With all the crazy price increases among all the brands these days, I’m glad I got my Saddle!


----------



## CaliLove21

Picked up a medium saddle bag here in Waikiki. Saved about $900 not buying it in LA (where I’m from). Dior specifically has a no tax exemption here until 2022. They’re no longer located in the duty-free mall.
As an equestrian I couldn’t pass up a bag that looks like a saddle!
Had to skip the holiday box; won’t fit in my luggage.


----------



## BB8

CaliLove21 said:


> Picked up a medium saddle bag here in Waikiki. Saved about $900 not buying it in LA (where I’m from). Dior specifically has a no tax exemption here until 2022. They’re no longer located in the duty-free mall.
> As an equestrian I couldn’t pass up a bag that looks like a saddle!
> Had to skip the holiday box; won’t fit in my luggage.
> View attachment 5277254


How exciting! That's a huge savings too! Unfortunately for me, won't be in HI until 2022 so I won't be able to enjoy the same savings. Congrats!


----------



## 880

D fight combat boots and high top sneakers









						Homepage | DIOR
					






					www.dior.com


----------



## Louisaur

My first from Dior 
Went with the intention of walking out with blush - but grey just called my name.
I’ve named her Helena Ravenclaw aka “The Grey Lady”

The mad holiday rush did mean there were slim pickings for the charms. SA has to order for me and she will post them as I don’t live close to my store.


----------



## averagejoe

880 said:


> D fight combat boots and high top sneakers
> 
> View attachment 5278182
> View attachment 5278183
> 
> 
> 
> 
> 
> 
> Homepage | DIOR
> 
> 
> 
> 
> 
> 
> 
> www.dior.com


I have the same B23s! I love this colourway!


----------



## 880

averagejoe said:


> I have the same B23s! I love this colourway!


@averagejoe, I believe I first saw them in one of your action pics, and fell in love with them then, so thank you!  i do th8nk I have some light gray laces somewhere; I have a feeling the white will meet with an accident bc I’m not all that careful. . .


----------



## TwiggyM

Hi,

I’ve previously been quite negative towards the Saddle bag here in this forum as I found it to be very impractical and also a little too much of a fashion statement for my lifestyle personally. However, I’ve always loved the look of it and when Dior released the micro version I couldn’t resist. Ironically I find the micro a lot more suitable for me as it isn’t as “loud” as the bigger ones and also surprisingly fits all my essentials with more ease to find them than in the bigger one. Thank you so much for letting me share and happy Christmas everyone!


----------



## geenebeene

My Christmas present from DH came today! My micro vanity case in Cloud Blue~ Loveee this Christmas packaging from Dior!  Thanks for letting me share.


----------



## hlzpenguin

geenebeene said:


> View attachment 5278980
> 
> 
> 
> 
> 
> 
> 
> 
> 
> My Christmas present from DH came today! My micro vanity case in Cloud Blue~ Loveee this Christmas packaging from Dior!  Thanks for letting me share.

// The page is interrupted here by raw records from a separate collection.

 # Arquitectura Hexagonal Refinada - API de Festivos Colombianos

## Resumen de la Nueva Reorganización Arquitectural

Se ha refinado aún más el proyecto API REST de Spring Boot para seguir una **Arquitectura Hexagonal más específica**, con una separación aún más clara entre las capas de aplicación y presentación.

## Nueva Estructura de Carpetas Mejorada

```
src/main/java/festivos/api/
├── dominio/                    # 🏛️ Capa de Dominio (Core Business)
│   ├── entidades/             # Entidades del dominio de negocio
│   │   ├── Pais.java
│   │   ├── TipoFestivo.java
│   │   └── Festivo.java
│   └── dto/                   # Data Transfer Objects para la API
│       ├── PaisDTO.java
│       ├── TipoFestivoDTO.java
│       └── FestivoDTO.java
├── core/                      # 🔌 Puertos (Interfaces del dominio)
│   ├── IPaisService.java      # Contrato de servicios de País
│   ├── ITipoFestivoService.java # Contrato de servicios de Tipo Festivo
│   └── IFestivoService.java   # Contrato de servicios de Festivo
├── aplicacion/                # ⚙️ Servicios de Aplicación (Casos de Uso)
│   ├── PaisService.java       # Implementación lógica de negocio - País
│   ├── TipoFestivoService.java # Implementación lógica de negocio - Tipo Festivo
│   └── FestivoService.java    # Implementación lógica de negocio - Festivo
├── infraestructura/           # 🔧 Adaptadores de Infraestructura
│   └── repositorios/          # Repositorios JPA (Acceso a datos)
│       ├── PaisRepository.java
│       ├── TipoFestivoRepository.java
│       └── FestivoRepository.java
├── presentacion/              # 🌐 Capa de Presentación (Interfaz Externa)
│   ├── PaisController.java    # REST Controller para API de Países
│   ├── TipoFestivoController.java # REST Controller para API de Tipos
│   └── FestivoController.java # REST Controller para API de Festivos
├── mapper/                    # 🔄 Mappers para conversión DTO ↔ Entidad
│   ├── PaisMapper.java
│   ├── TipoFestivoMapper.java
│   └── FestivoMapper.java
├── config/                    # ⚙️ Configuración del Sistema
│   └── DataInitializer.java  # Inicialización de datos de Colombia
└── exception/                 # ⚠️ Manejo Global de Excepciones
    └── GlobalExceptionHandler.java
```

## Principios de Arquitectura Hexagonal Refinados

I have been thinking about getting the exact same bag!! Thanks for sharing! I see other countries have a “newer” version where you can put the charms on the handle, not sure if this is something the US will get. Do you mind telling us the pros and cons after you used it for a while? Thank you!


----------



## geenebeene

hlzpenguin said:


> I have been thinking about getting the exact same bag!! Thanks for sharing! I see other countries have a “newer” version where you can put the charms on the handle, not sure if this is something the US will get. Do you mind telling us the pros and cons after you used it for a while? Thank you!

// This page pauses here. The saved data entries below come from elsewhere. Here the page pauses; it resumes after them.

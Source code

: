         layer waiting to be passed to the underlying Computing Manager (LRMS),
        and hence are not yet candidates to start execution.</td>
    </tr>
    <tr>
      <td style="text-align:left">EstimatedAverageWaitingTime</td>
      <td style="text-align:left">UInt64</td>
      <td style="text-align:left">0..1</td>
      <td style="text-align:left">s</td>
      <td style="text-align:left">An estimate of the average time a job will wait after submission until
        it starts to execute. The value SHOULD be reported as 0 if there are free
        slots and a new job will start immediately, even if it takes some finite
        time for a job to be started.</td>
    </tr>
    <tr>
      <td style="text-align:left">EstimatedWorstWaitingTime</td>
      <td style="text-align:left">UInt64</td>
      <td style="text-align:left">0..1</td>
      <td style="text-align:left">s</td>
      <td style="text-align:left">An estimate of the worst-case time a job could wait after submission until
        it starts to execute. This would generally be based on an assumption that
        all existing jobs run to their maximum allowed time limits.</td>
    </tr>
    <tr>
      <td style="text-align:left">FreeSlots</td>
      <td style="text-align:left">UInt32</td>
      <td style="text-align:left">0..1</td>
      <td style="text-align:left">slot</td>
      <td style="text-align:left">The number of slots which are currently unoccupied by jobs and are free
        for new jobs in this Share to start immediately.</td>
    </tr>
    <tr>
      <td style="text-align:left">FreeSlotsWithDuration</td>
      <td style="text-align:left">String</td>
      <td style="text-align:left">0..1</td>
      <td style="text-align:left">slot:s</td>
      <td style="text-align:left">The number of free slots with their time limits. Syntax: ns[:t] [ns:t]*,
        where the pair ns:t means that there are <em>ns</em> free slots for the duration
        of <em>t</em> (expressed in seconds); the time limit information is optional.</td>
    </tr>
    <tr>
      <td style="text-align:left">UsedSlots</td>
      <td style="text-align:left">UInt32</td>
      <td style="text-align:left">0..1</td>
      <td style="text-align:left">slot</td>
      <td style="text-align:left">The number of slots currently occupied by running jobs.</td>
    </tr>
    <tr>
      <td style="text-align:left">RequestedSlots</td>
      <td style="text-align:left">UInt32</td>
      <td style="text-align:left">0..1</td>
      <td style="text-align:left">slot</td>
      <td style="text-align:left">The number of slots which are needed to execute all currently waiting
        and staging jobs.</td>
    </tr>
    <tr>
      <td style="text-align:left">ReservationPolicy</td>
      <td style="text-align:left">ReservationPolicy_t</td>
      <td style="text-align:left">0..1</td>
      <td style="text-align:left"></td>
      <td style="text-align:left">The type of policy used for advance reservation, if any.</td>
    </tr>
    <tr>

I haven't seen one with charms on the handle and I'd be scare of the metal scratching the leather. As for mine, I have to send this back to Dior.  I did some thorough inspection and found a tiny tear on the backside of the leather.  Now that is all I see whenever I look at the bag. I'm not sure if I want to do an exchange or return. Very disappointed atm...


----------



## hlzpenguin

geenebeene said:


> I haven't seen one with charms on the handle and I'd be scare of the metal scratching the leather. As for mine, I have to send this back to Dior.  I did some thorough inspection and found a tiny tear on the backside of the leather.  Now that is all I see whenever I look at the bag. I'm not sure if I want to do an exchange or return. Very disappointed atm...
> View attachment 5279021


Sorry to hear that . Definitely needs to go back.


----------



## Sina08

Went in for the 30 Montaigne belt, which they didn’t have. Ended up buying this cute cardholder and ordered the belt online 
Online purchase came with Christmas packaging, boutique purchase didn’t.


----------



## ninecherries

My new Saddle in latte  I have to admit I am a bit scared of using it because the way it is constructed seems so fragile  But let’s see


----------



## 880

Sina08 said:


> Went in for the 30 Montaigne belt, which they didn’t have. Ended up buying this cute cardholder and ordered the belt online
> Online purchase came with Christmas packaging, boutique purchase didn’t.
> 
> View attachment 5280782
> View attachment 5280783


Congrats! I have something similar or the same: an accordion cardholder and it’s my favorite thing !


----------



## doubleo7

So I purchased the Dior slingbacks in the black technical fabric a few days ago. These feel great but do you think they look too small for my foot? I had to size down a little so my foot wouldn't flop out of the fabric sling.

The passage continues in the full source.